If a man made a physical advance towards me in a bar, I'd be honest in my rejection of it, and at worst annoyed if he persisted; I'd certainly ask management to intervene before contemplating any sort of angry response. I consider that acceptable general behavior in that place, and I will look for other reasons (usually inebriation) for persistance towards me despite my making my preferences clear. I've dealt with many drunks of many sorts in my lifetime, including homosexual ones. It all comes with the territory, in my view.
Franklin,
"A restroom is a public place that makes an effort to provide some level of privacy."
The Patriot Act has ensured that Americans do not, will not, can not, MUST not HAVE any privacy.
I am curious why you wouldn't exercise the same restraint no matter where the clumsy advance was made. Why would you "react with anger and act on that anger if he persisted" in a washroom, but yet temper your temper if it happened in a bar? Why wouldn't you "certainly ask management to intervene before contemplating any sort of angry response" in the washroom case?
Recovering, for me it's a matter of situational ethics.
1) In a bar, I am as much a guest as anyone else. A guest defers to the host in certain areas. I know many bar owners who wished some macho didn't decide to take matters into his own hands, trashing the place in the process.

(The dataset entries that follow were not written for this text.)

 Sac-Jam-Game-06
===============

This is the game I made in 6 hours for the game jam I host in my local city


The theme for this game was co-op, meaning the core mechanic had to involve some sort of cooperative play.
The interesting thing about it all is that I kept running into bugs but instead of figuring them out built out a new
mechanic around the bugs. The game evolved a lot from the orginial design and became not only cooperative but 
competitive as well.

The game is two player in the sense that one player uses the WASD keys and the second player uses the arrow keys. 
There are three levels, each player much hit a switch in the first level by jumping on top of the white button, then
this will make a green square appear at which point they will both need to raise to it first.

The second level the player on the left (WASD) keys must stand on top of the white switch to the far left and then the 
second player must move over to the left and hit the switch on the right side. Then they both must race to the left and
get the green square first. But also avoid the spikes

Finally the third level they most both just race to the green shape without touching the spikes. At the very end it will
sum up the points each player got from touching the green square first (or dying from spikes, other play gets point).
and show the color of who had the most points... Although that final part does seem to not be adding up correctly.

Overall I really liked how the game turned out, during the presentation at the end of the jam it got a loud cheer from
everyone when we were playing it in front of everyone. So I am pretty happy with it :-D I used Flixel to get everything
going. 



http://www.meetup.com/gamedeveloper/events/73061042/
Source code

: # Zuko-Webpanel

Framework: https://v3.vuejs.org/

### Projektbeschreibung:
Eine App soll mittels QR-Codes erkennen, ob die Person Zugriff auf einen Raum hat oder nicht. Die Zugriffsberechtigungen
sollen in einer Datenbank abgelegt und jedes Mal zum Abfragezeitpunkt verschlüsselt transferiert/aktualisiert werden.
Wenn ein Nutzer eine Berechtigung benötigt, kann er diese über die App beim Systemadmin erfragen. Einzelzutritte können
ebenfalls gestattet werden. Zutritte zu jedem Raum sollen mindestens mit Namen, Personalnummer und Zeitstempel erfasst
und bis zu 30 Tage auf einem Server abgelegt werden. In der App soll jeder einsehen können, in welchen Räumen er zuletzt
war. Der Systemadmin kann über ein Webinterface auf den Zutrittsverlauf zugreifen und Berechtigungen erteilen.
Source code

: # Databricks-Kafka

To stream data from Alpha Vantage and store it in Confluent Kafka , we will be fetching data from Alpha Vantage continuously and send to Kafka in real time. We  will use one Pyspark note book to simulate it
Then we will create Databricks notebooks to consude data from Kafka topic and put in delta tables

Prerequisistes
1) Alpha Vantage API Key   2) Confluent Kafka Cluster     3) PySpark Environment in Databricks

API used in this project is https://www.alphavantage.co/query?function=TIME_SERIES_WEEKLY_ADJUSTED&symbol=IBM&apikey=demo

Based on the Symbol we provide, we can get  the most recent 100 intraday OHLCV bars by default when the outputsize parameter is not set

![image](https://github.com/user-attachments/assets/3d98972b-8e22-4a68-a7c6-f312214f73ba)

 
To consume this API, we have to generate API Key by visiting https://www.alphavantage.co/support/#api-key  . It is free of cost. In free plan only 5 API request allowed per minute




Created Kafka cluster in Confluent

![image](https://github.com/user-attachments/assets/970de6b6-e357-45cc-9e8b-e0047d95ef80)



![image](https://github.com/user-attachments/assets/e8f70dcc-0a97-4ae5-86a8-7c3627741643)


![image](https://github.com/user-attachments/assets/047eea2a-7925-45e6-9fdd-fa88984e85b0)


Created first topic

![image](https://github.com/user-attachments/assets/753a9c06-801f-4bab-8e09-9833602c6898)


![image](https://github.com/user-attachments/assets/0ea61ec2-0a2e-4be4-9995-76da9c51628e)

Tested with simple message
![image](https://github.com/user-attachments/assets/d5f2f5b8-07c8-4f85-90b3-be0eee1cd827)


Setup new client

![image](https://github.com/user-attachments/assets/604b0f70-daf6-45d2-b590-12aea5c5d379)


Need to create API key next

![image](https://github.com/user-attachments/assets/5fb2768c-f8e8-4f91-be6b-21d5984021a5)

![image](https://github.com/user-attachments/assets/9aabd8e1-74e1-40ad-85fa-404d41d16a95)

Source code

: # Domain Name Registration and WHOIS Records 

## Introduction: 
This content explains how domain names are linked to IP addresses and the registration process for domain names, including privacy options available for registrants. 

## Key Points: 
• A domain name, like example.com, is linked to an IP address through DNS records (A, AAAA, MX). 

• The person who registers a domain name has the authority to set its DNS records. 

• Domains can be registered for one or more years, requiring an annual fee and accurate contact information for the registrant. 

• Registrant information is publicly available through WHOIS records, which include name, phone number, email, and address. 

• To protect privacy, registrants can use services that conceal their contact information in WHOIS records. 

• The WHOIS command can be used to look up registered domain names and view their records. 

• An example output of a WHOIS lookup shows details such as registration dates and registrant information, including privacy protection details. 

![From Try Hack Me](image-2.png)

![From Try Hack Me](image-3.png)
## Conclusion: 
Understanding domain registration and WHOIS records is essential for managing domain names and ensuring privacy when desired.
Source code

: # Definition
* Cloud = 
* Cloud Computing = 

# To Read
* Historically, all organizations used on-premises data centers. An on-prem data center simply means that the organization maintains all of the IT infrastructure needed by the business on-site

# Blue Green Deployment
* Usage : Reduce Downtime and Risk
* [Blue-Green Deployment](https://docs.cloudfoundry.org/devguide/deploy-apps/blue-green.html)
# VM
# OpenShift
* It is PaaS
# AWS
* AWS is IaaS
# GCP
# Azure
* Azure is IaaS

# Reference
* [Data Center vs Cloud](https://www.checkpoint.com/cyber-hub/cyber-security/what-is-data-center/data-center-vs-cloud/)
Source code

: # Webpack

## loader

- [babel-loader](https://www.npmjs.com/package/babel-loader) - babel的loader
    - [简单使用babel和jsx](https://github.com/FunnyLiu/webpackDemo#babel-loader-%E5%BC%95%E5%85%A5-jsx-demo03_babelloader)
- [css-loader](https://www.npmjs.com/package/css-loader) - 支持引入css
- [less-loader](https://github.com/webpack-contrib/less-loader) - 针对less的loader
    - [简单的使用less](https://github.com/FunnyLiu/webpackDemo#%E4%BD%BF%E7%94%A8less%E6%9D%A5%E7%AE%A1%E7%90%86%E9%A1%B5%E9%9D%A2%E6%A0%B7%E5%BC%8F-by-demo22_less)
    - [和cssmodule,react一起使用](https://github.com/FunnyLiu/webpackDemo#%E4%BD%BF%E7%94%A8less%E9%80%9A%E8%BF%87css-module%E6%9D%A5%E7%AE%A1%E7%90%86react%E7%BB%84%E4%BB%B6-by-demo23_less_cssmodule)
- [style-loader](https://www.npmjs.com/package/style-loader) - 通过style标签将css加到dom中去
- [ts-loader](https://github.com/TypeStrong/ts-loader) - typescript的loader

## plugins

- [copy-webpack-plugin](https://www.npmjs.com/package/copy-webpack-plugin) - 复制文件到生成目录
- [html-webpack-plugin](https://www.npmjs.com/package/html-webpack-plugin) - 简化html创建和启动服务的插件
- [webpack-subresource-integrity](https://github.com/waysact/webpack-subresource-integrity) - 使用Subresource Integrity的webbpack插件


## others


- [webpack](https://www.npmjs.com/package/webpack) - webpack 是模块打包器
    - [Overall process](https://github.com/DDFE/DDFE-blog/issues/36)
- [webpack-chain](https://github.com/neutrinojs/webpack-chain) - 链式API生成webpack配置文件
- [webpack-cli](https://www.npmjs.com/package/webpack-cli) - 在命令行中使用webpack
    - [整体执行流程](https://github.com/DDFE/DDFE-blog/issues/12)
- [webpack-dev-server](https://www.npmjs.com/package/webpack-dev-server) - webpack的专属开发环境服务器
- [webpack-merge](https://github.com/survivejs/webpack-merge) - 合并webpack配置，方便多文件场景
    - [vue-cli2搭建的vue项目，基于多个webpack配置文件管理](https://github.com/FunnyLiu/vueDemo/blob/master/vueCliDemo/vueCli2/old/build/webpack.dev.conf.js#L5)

2) I am making a distinction, not clearly I must grant, between an ordinary situation and a situation involving bullying. The drunk in the bar is not a bully in that situation; the man trolling for sex in the restroom is when he persists after the first demand to stop. On a purely practical level, "management" is right across the bar from me in the pub, but I have to leave the restroom and the situation to go find it. The man in the restroom is imposing on me, and an immediate response is indicated; my choices are limited there. They are not so limited in the bar.
Your question about my exercising restraint is a fair one. I'm not trying to dodge it. I have a strong opinion about many things, and courtesy is one of them. I will also grant that it is not exactly a mainstream opinion.
it's a cheap and unpersuasive argument that Larry Craig is a hypocrite for voting against gay marriage while cruising for sex in men's rooms. What does one have to do with the other?
As I understand it, we both take it for granted that Larry Craig had deep-seated homosexual desires which, for whatever reason, he occasionally acted on in public.
As a married man with children, then, Craig is arguing by example, if nothing else, that that's the sort of life a homosexual man should lead: attempt to "pass" as straight in public, marry a woman, and have furtive (and possibly dangerous) dalliances with men on the side.
By voting against gay marriage, he also demonstrates a belief that gay men should not live a life of gay couplehood, that the only marriage option available to gay men should be heterosexual marriages to women.
In a sense, then, he's not a hypocrite. In his public and private life, he seems to believe that marriage is best "protected" when gay men marry women, even if they aren't attracted to them.
Craig is NOT gay. He's just helping out while they're busy!